Not only is 1997 Thrift more convenient, Morfin said, but it’s also more environmentally friendly and sustainable as thrifted items are recycled clothing.

Miriam Hoffmeier, a third-year biology student, purchased a beige tank top for $7 from the online retailer after hearing about it from a friend. Aside from finding her purchase cute and affordable, she also appreciated how 1997 Thrift made shopping for sustainable clothes more convenient.

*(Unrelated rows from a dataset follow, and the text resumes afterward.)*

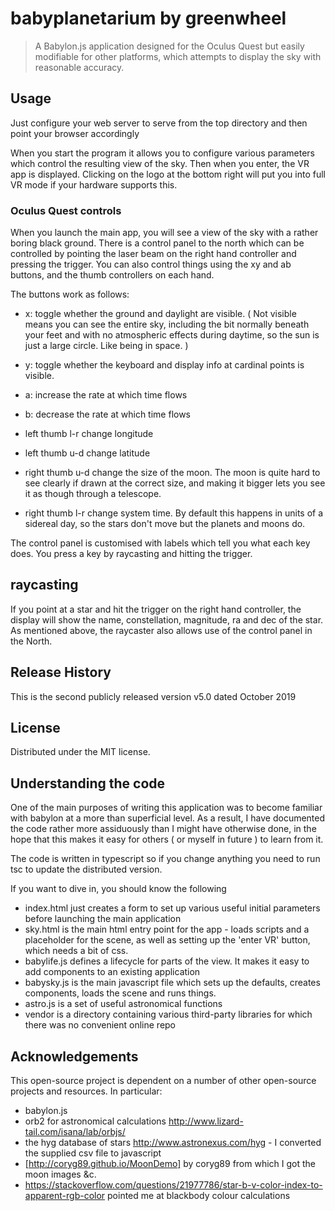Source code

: # babyplanetarium by greenwheel
> A Babylon.js application designed for the Oculus Quest but easily modifiable for other platforms, 
which attempts to display the sky with reasonable accuracy.  

## Usage
Just configure your web server to serve from the top directory  and then point your browser accordingly

When you start the program it allows you to configure various parameters which control the resulting view of the sky. Then when you enter, the VR app is displayed. Clicking on the logo at the bottom right will put you into full VR mode if your hardware supports this.

### Oculus Quest controls
When you launch the main app, you will see a view of the sky with a rather boring black ground. There is a control panel to the north which can be controlled by pointing the laser beam on the right hand controller and pressing the trigger. You can also control things using the xy and ab buttons, and the thumb controllers on each hand. 

The buttons work as follows:

- x: toggle whether the ground and daylight are visible. ( Not visible means you can see the entire sky, including the bit normally beneath your feet and with no atmospheric
   effects during daytime, so the sun is just a large circle.  Like being in space. )
- y: toggle whether  the keyboard and display info at cardinal points is visible.
- a: increase the rate at which time flows 
- b: decrease the rate at which time flows

- left thumb l-r change longitude
- left thumb u-d change latitude

- right thumb u-d change the size of the moon. The moon is quite hard to see clearly if drawn at the
correct size, and making it bigger lets you see it as though through a telescope.

- right thumb l-r change system time. By default this happens in units of a sidereal day, so the stars don't move but the planets and moons do.

The control panel is customised with labels which tell you what each key does. You press a key by raycasting and hitting the trigger.

## raycasting
If you point at a star and hit the trigger on the right hand controller, the display
will show the name, constellation, magnitude, ra and dec of the star. 
As mentioned above, the raycaster also allows use of the control panel in the North.

## Release History
This is the second publicly released version v5.0 dated October 2019
  
## License
Distributed under the MIT license. 

## Understanding the code
One of the main purposes of writing this application was to become familiar with babylon at a more than superficial level. As a result, I have documented the code rather more
assiduously than I might have otherwise done, in the hope that this makes it easy for others ( or myself in future ) to learn from it.

The code is written in typescript so if you change anything you need to run tsc to update the distributed version.

If you want to dive in, you should know the following
- index.html just creates a form to set up various useful initial parameters before launching the main application
- sky.html is the main html entry point for the app - loads scripts and a placeholder for the scene, as well as setting up the 'enter VR' button, which needs a bit of css.
- babylife.js defines a lifecycle for parts of the view. It makes it easy
  to add components to an existing application 
- babysky.js is the main javascript file which sets up the defaults, creates components, loads the scene and runs things.
- astro.js is a set of useful astronomical functions
- vendor is a directory containing various third-party libraries for which there was no convenient online repo

## Acknowledgements
This open-source project is dependent on a number of other open-source projects and resources. In particular:
- babylon.js
- orb2 for astronomical calculations http://www.lizard-tail.com/isana/lab/orbjs/
- the hyg database of stars  http://www.astronexus.com/hyg - I converted the supplied csv file to javascript
- [http://coryg89.github.io/MoonDemo] by coryg89 from which I got the moon images &c.
- https://stackoverflow.com/questions/21977786/star-b-v-color-index-to-apparent-rgb-color pointed me at blackbody colour calculations
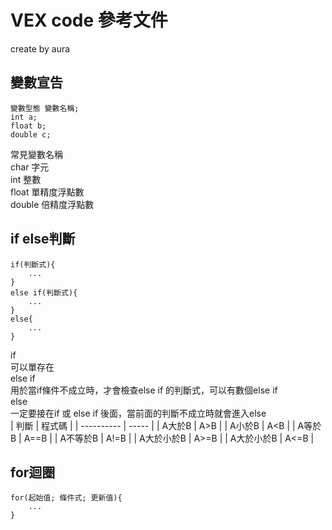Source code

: # VEX code 參考文件

create by aura

變數宣告
-------------
<pre><code>變數型態 變數名稱;
int a;
float b;
double c;
</code></pre>
常見變數名稱<br>
char 字元<br>
int 整數<br>
float 單精度浮點數<br>
double 倍精度浮點數

if else判斷
-------------
<pre><code>if(判斷式){
    ...
}
else if(判斷式){
    ...
}
else{
    ...
}
</code></pre>
if<br>
可以單存在<br>
else if<br>
用於當if條件不成立時，才會檢查else if 的判斷式，可以有數個else if<br>
else<br>
一定要接在if 或 else if 後面，當前面的判斷不成立時就會進入else<br>
| 判斷      | 程式碼 |
| ---------- | ----- |
| A大於B |   A>B |
| A小於B       |  A<B |
| A等於B       |  A==B |
| A不等於B     |  A!=B |
| A大於小於B   |  A>=B |
| A大於小於B   |  A<=B |

for迴圈
-------------
<pre><code>for(起始值; 條件式; 更新值){
    ...
}
</code></pre>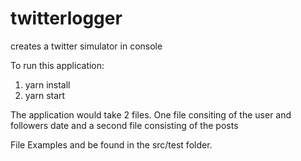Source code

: # twitterlogger
creates a twitter simulator in console

To run this application:
1. yarn install
2. yarn start

The application would take 2 files. One file consiting of the user and followers date and a second file consisting of the posts

File Examples and be found in the src/test folder.

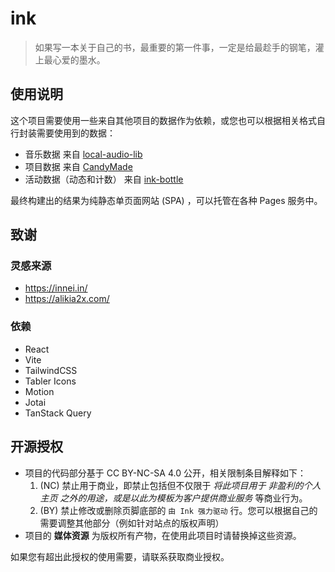 # ink

> 如果写一本关于自己的书，最重要的第一件事，一定是给最趁手的钢笔，灌上最心爱的墨水。

## 使用说明

这个项目需要使用一些来自其他项目的数据作为依赖，或您也可以根据相关格式自行封装需要使用到的数据：

- 音乐数据 来自 [local-audio-lib](https://github.com/Candinya/local-audio-lib)
- 项目数据 来自 [CandyMade](https://github.com/Candinya/CandyMade)
- 活动数据（动态和计数） 来自 [ink-bottle](https://github.com/Candinya/ink-bottle)

最终构建出的结果为纯静态单页面网站 (SPA) ，可以托管在各种 Pages 服务中。

## 致谢

### 灵感来源

- https://innei.in/
- https://alikia2x.com/

### 依赖

- React
- Vite
- TailwindCSS
- Tabler Icons
- Motion
- Jotai
- TanStack Query

## 开源授权

- 项目的代码部分基于 CC BY-NC-SA 4.0 公开，相关限制条目解释如下：
  1. (NC) 禁止用于商业，即禁止包括但不仅限于 _将此项目用于 非盈利的个人主页 之外的用途，或是以此为模板为客户提供商业服务_ 等商业行为。
  2. (BY) 禁止修改或删除页脚底部的 `由 Ink 强力驱动` 行。您可以根据自己的需要调整其他部分（例如针对站点的版权声明）
- 项目的 **媒体资源** 为版权所有产物，在使用此项目时请替换掉这些资源。

如果您有超出此授权的使用需要，请联系获取商业授权。
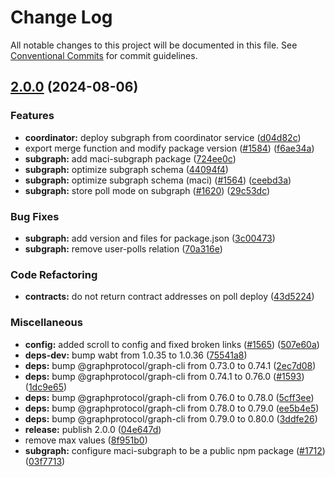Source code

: # Change Log

All notable changes to this project will be documented in this file.
See [Conventional Commits](https://conventionalcommits.org) for commit guidelines.

## [2.0.0](https://github.com/privacy-scaling-explorations/maci/compare/v1.2.0...v2.0.0) (2024-08-06)


### Features

* **coordinator:** deploy subgraph from coordinator service ([d04d82c](https://github.com/privacy-scaling-explorations/maci/commit/d04d82cb4a3e022471726f87b24b2ee14b8ae0a2))
* export merge function and modify package version ([#1584](https://github.com/privacy-scaling-explorations/maci/issues/1584)) ([f6ae34a](https://github.com/privacy-scaling-explorations/maci/commit/f6ae34a3f9ea375cd5dac8f0ce8618e33509f8ad))
* **subgraph:** add maci-subgraph package ([724ee0c](https://github.com/privacy-scaling-explorations/maci/commit/724ee0c42411d7e95236a6b1bf95d58805b14e81))
* **subgraph:** optimize subgraph schema ([44094f4](https://github.com/privacy-scaling-explorations/maci/commit/44094f4b0d3e250786b1a21e4f0f2daa596167f1))
* **subgraph:** optimize subgraph schema (maci) ([#1564](https://github.com/privacy-scaling-explorations/maci/issues/1564)) ([ceebd3a](https://github.com/privacy-scaling-explorations/maci/commit/ceebd3a98424267fa92fedd7b7cd336416bdecb1))
* **subgraph:** store poll mode on subgraph ([#1620](https://github.com/privacy-scaling-explorations/maci/issues/1620)) ([29c53dc](https://github.com/privacy-scaling-explorations/maci/commit/29c53dc694b204d1e08967cb8ca8b1719fa79bae))


### Bug Fixes

* **subgraph:** add version and files for package.json ([3c00473](https://github.com/privacy-scaling-explorations/maci/commit/3c0047301ae729586ec020f41c0ab0f9ea347f22))
* **subgraph:** remove user-polls relation ([70a316e](https://github.com/privacy-scaling-explorations/maci/commit/70a316e4b1d3d2a3b7dea34b923db12ff7141be4))


### Code Refactoring

* **contracts:** do not return contract addresses on poll deploy ([43d5224](https://github.com/privacy-scaling-explorations/maci/commit/43d52240755a3371ff0f7e0454e6a0dad80ddce4))


### Miscellaneous

* **config:** added scroll to config and fixed broken links ([#1565](https://github.com/privacy-scaling-explorations/maci/issues/1565)) ([507e60a](https://github.com/privacy-scaling-explorations/maci/commit/507e60a366a36b5238d52a4ff70c397f4a3fc74e))
* **deps-dev:** bump wabt from 1.0.35 to 1.0.36 ([75541a8](https://github.com/privacy-scaling-explorations/maci/commit/75541a8589067c6a0bb5e2586b578693a68a043c))
* **deps:** bump @graphprotocol/graph-cli from 0.73.0 to 0.74.1 ([2ec7d08](https://github.com/privacy-scaling-explorations/maci/commit/2ec7d084fcbf5d042c3c1388cc2d7c28b2ddeb1c))
* **deps:** bump @graphprotocol/graph-cli from 0.74.1 to 0.76.0 ([#1593](https://github.com/privacy-scaling-explorations/maci/issues/1593)) ([1dc9e65](https://github.com/privacy-scaling-explorations/maci/commit/1dc9e65e90fc0214e6cb84539697a949f1735079))
* **deps:** bump @graphprotocol/graph-cli from 0.76.0 to 0.78.0 ([5cff3ee](https://github.com/privacy-scaling-explorations/maci/commit/5cff3eebae70a57559e30df30f6404ae638c2f50))
* **deps:** bump @graphprotocol/graph-cli from 0.78.0 to 0.79.0 ([ee5b4e5](https://github.com/privacy-scaling-explorations/maci/commit/ee5b4e591c324d503166e60294e8cae7ab53ac56))
* **deps:** bump @graphprotocol/graph-cli from 0.79.0 to 0.80.0 ([3ddfe26](https://github.com/privacy-scaling-explorations/maci/commit/3ddfe26a0c1ad557c35da382ccd6f5cbe207c4f6))
* **release:** publish 2.0.0 ([04e647d](https://github.com/privacy-scaling-explorations/maci/commit/04e647d231df34952569ad6ff802e0b2333eb658))
* remove max values ([8f951b0](https://github.com/privacy-scaling-explorations/maci/commit/8f951b0fcc73212d99d3ddc962fbaa9788471fb6))
* **subgraph:** configure maci-subgraph to be a public npm package ([#1712](https://github.com/privacy-scaling-explorations/maci/issues/1712)) ([03f7713](https://github.com/privacy-scaling-explorations/maci/commit/03f7713a7a534e24584796cdfcc132adc739aad6))

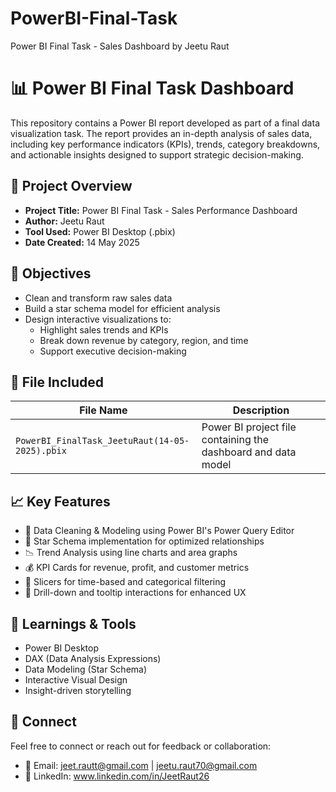 # PowerBI-Final-Task
Power BI Final Task - Sales Dashboard by Jeetu Raut

# 📊 Power BI Final Task Dashboard 

This repository contains a Power BI report developed as part of a final data visualization task. The report provides an in-depth analysis of sales data, including key performance indicators (KPIs), trends, category breakdowns, and actionable insights designed to support strategic decision-making.

## 🧠 Project Overview

- **Project Title:** Power BI Final Task - Sales Performance Dashboard                                                                     
- **Author:** Jeetu Raut
- **Tool Used:** Power BI Desktop (.pbix)
- **Date Created:** 14 May 2025

## 📌 Objectives  

- Clean and transform raw sales data
- Build a star schema model for efficient analysis
- Design interactive visualizations to:
  - Highlight sales trends and KPIs
  - Break down revenue by category, region, and time
  - Support executive decision-making

## 📁 File Included

| File Name                                           | Description                                  |
|----------------------------------------------------|----------------------------------------------|
| `PowerBI_FinalTask_JeetuRaut(14-05-2025).pbix`     | Power BI project file containing the dashboard and data model |


## 📈 Key Features

- 🧹 Data Cleaning & Modeling using Power BI's Power Query Editor  
- 🌟 Star Schema implementation for optimized relationships  
- 📉 Trend Analysis using line charts and area graphs  
- 💰 KPI Cards for revenue, profit, and customer metrics  
- 🧭 Slicers for time-based and categorical filtering  
- 📌 Drill-down and tooltip interactions for enhanced UX


## 🧠 Learnings & Tools

- Power BI Desktop
- DAX (Data Analysis Expressions)
- Data Modeling (Star Schema)
- Interactive Visual Design
- Insight-driven storytelling

## 🔗 Connect

Feel free to connect or reach out for feedback or collaboration:

- 📧 Email: jeet.rautt@gmail.com | jeetu.raut70@gmail.com
- 🔗 LinkedIn: www.linkedin.com/in/JeetRaut26
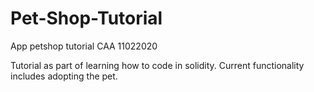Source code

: # Pet-Shop-Tutorial
App petshop tutorial CAA 11022020


Tutorial as part of learning how to code in solidity. Current functionality includes adopting the pet.
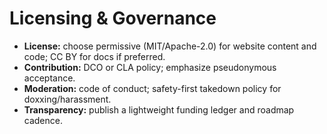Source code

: # Licensing & Governance
- **License:** choose permissive (MIT/Apache-2.0) for website content and code; CC BY for docs if preferred.
- **Contribution:** DCO or CLA policy; emphasize pseudonymous acceptance.
- **Moderation:** code of conduct; safety-first takedown policy for doxxing/harassment.
- **Transparency:** publish a lightweight funding ledger and roadmap cadence.
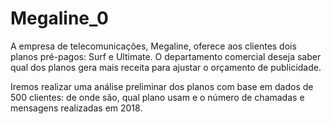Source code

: # Megaline_0
A empresa de telecomunicações, Megaline, oferece aos clientes dois planos pré-pagos: Surf e Ultimate.
O departamento comercial deseja saber qual dos planos gera mais receita para ajustar o orçamento de publicidade.

Iremos realizar uma análise preliminar dos planos com base em dados de 500 clientes: de onde são, qual plano usam e o número de chamadas e mensagens realizadas em 2018.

“I think that in this day and age accessibility is key,” Hoffmeier said. “1997 Thrift has been able to make being thrifty and sustainable more accessible to the younger generation by using a social media platform.”

Morfin said they are hoping to branch out soon to add accessories such as hats, bags, wallets, shoes and eventually men’s apparel. As the brand expands, Vega said keeping the same price range is important to her, and she is committed to ensuring every UCLA student has the opportunity to afford the store’s items.

“We forget that clothing is important – it’s not just keeping you clothed from the outside. It’s also how you can express yourself. Just because you are low-income doesn’t mean you shouldn’t be able to express that,” Vega said. “You should be able to be who you are, regardless of the price point.”